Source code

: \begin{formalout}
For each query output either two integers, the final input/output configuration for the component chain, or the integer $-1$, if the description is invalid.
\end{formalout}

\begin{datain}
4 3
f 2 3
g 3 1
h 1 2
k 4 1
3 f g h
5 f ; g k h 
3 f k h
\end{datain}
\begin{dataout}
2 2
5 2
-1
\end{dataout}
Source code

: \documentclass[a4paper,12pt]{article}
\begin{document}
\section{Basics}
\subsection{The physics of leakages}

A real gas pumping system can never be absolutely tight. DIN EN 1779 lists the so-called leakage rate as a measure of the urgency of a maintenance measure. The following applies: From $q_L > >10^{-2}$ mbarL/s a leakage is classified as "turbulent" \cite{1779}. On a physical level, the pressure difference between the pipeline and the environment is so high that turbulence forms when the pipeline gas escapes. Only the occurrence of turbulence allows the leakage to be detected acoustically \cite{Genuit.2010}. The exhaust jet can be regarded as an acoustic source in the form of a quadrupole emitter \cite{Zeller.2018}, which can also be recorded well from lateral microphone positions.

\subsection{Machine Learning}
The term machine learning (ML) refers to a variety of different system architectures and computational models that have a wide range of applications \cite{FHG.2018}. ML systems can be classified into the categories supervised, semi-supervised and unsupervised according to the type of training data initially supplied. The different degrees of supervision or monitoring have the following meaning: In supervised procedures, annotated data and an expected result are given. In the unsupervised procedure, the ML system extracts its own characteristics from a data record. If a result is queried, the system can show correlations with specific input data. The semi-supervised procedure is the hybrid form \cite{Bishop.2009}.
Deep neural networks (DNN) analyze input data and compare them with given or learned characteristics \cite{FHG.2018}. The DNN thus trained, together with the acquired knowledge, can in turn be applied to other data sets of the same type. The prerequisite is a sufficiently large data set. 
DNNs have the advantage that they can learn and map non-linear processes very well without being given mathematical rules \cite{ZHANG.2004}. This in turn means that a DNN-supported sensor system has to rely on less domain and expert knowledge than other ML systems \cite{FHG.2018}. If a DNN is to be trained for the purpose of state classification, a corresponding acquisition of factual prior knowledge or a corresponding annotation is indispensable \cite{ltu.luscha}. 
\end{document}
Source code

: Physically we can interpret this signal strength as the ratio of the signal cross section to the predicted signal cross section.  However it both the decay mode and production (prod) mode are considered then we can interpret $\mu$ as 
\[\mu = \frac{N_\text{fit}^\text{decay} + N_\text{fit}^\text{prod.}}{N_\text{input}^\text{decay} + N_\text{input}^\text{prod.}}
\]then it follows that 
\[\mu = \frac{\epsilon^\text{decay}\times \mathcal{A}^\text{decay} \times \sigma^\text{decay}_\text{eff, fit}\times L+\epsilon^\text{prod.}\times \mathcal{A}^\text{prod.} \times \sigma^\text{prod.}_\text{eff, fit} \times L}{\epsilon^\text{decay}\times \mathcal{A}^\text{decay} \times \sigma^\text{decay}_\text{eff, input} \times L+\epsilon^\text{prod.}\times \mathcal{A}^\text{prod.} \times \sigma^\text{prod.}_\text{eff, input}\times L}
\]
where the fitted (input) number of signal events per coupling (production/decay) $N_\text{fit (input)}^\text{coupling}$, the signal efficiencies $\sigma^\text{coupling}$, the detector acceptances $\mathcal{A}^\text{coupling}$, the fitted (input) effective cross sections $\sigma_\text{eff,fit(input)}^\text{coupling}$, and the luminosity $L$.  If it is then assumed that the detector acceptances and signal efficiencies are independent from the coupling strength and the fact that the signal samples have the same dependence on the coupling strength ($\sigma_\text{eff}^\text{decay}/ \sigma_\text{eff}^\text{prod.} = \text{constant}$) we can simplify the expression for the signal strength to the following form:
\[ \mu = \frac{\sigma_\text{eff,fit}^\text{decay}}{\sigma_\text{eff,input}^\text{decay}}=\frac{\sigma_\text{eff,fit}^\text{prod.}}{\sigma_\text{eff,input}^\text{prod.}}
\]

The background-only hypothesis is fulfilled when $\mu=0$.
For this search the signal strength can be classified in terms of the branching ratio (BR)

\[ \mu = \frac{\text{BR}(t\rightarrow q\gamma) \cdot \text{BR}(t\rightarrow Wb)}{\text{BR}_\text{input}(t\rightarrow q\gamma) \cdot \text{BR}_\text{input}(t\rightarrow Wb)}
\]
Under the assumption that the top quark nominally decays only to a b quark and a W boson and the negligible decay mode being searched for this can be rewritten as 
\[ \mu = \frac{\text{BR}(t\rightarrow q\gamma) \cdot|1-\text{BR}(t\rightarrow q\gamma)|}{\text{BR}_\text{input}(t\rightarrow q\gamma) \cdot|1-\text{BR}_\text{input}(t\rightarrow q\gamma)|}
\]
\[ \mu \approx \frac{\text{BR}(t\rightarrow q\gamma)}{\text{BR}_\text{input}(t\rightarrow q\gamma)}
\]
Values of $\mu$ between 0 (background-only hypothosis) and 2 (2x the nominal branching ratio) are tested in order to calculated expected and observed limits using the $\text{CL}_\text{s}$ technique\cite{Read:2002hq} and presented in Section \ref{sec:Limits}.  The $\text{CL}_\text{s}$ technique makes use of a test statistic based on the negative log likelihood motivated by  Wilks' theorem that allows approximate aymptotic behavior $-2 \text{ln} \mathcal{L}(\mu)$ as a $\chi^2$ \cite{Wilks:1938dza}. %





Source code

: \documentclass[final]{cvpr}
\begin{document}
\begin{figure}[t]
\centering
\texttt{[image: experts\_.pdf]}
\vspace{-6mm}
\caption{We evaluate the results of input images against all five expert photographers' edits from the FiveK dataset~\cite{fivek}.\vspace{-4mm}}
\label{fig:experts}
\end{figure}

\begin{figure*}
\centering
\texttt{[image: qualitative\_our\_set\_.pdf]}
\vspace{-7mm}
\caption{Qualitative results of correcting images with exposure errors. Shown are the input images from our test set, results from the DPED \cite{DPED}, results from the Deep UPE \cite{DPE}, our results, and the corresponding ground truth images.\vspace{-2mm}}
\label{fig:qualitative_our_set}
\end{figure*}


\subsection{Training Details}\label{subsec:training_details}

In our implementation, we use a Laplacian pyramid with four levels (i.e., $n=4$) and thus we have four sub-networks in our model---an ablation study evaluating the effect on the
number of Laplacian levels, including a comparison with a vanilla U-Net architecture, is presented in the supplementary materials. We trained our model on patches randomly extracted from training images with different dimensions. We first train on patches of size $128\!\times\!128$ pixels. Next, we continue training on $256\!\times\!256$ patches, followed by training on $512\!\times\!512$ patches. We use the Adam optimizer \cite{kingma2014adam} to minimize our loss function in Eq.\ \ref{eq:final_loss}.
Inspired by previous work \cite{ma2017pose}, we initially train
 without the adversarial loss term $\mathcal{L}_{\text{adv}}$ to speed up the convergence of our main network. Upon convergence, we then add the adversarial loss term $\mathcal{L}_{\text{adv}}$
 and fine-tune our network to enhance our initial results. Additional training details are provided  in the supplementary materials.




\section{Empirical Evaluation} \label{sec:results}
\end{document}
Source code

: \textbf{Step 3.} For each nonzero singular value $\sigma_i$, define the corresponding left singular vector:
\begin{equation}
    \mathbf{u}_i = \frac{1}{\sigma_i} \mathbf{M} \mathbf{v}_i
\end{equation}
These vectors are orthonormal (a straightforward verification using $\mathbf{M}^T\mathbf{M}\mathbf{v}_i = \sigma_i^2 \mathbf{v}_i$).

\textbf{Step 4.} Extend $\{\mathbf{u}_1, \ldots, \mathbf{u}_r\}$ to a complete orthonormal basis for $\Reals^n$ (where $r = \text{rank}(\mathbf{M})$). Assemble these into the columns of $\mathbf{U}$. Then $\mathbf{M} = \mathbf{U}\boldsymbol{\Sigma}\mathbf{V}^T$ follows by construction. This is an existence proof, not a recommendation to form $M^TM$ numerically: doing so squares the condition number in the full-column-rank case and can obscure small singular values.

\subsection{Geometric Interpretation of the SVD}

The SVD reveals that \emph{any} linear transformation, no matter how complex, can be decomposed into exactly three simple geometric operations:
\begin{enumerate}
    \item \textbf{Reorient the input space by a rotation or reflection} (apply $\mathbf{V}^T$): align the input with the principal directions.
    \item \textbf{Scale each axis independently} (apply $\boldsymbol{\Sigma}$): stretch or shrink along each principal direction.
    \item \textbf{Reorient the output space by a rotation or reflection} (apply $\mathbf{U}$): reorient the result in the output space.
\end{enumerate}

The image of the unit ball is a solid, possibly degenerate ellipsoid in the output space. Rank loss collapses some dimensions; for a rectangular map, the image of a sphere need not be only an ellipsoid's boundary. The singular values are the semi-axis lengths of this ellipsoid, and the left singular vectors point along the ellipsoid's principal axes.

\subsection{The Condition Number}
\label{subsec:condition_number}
☆ ☆ ☆ ☆
▶ [REQUIRED ACTION]
What the answer needs is every line from the data above with "when" in it.

▶ [SOLUTION FOR THIS TASK]
A real gas pumping system can never be absolutely tight. DIN EN 1779 lists the so-called leakage rate as a measure of the urgency of a maintenance measure. The following applies: From $q_L > >10^{-2}$ mbarL/s a leakage is classified as "turbulent" \cite{1779}. On a physical level, the pressure difference between the pipeline and the environment is so high that turbulence forms when the pipeline gas escapes. Only the occurrence of turbulence allows the leakage to be detected acoustically \cite{Genuit.2010}. The exhaust jet can be regarded as an acoustic source in the form of a quadrupole emitter \cite{Zeller.2018}, which can also be recorded well from lateral microphone positions.
The background-only hypothesis is fulfilled when $\mu=0$.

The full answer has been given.